Guilt is part of what gets us women blabbering. It’s that special legacy from the women’s movement, which left us feeling guilty if we weren’t active workforce members and guilty if we weren’t being supermoms. We’re selfish and immature if we don’t want kids or if we delay having them, but we’re second class on the employment lists if we do have them. And we’re not pulling our weight on the home financial front, like they told us we should be able to do once we were educated and accepted. Whatever choice we make, we’re left with guilt and inadequacy.
But I digress. It was boob we were discussing. Breast is best – that’s what they keep telling us. Hell, they don’t need to tell us, we just know it. If a new mom can survive the social pressure to be out and about as soon as she has slept off the birth and has the strength to yell “grandma”, and if she can duck the onslaught of the generous and motherly folks at the baby formula corporations, and if she is given the basic guidance and the will to survive the learning pains of breastfeeding, she will know she’s doing what she needs to do.

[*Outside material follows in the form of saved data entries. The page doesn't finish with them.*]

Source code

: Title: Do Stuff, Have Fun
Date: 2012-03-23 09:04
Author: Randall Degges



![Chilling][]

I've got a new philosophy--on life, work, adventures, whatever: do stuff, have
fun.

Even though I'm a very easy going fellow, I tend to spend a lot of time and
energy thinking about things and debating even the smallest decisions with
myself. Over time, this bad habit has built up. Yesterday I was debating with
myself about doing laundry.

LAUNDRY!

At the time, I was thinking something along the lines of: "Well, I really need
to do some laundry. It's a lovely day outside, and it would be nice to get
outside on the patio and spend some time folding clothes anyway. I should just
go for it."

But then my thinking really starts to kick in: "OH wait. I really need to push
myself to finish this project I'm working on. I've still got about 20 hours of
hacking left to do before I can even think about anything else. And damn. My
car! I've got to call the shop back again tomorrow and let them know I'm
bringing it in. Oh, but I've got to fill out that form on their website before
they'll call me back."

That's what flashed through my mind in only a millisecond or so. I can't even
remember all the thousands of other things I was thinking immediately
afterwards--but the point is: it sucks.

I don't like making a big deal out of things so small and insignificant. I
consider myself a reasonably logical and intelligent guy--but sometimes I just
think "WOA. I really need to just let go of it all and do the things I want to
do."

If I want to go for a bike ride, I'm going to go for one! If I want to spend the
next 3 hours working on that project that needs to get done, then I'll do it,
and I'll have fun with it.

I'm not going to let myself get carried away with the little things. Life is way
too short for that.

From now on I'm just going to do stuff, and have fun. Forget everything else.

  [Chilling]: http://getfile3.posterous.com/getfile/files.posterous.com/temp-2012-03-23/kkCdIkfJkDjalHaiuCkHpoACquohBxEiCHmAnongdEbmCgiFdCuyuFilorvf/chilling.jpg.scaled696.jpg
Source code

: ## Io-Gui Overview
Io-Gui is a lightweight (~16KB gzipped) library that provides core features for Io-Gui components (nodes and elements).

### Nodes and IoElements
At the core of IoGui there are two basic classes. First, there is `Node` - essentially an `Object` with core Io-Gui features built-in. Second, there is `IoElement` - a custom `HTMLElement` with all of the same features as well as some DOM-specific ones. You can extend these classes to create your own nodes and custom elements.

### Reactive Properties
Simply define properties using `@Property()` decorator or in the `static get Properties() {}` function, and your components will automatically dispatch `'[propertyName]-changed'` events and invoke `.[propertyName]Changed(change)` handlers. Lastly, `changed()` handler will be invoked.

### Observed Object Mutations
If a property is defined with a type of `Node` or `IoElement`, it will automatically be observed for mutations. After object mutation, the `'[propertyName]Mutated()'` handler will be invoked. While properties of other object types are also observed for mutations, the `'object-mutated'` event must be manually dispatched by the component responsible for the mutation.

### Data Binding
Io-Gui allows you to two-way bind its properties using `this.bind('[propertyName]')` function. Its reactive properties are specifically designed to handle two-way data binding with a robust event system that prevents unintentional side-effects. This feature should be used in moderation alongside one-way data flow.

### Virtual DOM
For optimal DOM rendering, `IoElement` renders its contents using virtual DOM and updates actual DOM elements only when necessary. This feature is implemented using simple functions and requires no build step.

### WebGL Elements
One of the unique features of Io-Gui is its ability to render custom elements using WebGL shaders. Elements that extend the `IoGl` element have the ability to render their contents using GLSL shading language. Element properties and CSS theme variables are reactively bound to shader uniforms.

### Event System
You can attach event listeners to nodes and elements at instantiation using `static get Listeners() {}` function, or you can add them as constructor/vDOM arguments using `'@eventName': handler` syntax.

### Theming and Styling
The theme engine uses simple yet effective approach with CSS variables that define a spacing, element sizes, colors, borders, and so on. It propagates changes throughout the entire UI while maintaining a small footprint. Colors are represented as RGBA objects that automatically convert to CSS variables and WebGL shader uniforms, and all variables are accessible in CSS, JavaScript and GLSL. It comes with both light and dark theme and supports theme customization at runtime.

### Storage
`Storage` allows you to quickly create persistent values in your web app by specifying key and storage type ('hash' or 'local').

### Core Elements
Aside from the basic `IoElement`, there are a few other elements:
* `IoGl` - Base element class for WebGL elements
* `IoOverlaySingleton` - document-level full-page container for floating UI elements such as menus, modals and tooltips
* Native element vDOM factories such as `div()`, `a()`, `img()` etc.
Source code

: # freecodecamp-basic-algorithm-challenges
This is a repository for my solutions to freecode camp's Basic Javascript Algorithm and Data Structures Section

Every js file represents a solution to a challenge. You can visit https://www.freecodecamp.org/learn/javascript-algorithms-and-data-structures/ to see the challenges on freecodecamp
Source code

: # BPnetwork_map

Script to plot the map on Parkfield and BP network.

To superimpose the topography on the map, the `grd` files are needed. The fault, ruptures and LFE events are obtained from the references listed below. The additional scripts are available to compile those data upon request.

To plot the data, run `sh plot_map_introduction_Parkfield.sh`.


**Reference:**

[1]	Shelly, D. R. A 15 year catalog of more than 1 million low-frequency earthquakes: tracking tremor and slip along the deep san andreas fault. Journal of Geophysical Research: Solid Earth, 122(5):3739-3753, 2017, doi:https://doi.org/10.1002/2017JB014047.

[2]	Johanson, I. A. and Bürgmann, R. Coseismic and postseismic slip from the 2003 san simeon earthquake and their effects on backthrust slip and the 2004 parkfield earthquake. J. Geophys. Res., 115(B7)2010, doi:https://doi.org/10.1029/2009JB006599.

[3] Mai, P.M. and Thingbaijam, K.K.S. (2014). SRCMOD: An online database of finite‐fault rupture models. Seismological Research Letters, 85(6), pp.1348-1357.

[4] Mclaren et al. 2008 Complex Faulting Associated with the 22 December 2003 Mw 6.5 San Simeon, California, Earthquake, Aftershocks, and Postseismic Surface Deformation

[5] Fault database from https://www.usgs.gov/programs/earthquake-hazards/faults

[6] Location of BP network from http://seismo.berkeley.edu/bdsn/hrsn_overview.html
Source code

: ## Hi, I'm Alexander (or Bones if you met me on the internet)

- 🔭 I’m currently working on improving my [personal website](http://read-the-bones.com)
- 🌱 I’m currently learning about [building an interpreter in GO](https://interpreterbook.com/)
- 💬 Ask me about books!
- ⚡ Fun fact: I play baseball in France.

There is unchallenged agreement on the superiority of breast milk. Bonding, immunology, nutrition, digestion, allergies, weight in later life, confidence – the list is seemingly unending. The funny thing is, even when research shows that milk continues to be highly nutritious into the second and third years of life and beyond (Mandel et al., Pediatrics 116 (3): 2005), the popular notion of how inappropriate it is to breastfeed toddlers seems to be winning out.
What is that about, anyway? Why are itsy-bitsy babies who lie quietly behind aprons okay for public consumption, but the toddlers who know how to ask for it considered offensive? Do people feel that once they verbalize (however incoherently it may be) it turns sexual? Ah, the old Madonna/Whore complex. Yawn. A woman can use her boobs in public (or private for that matter) in the service of mothering, as long as she is puffy, sleep-deprived and newly post-partum, making her generally not sexually-attractive.
However, when a woman looks as hot as Jamie Lynne Grumet on the cover, having a real person attached to the boob and not turning your head away from the stares, makes her too much to digest without criticizing the whole world view of AP. This – I say – has nothing to do with Attachment Parenting; if it was all about good parenting then we should be intellectually honest and discuss the ease with which extended breast feeding is dismissed. Why take those who love it so much that they are willing to restrict their own personal freedom to give mother-made health and security to their kids, and make them into the bad girls?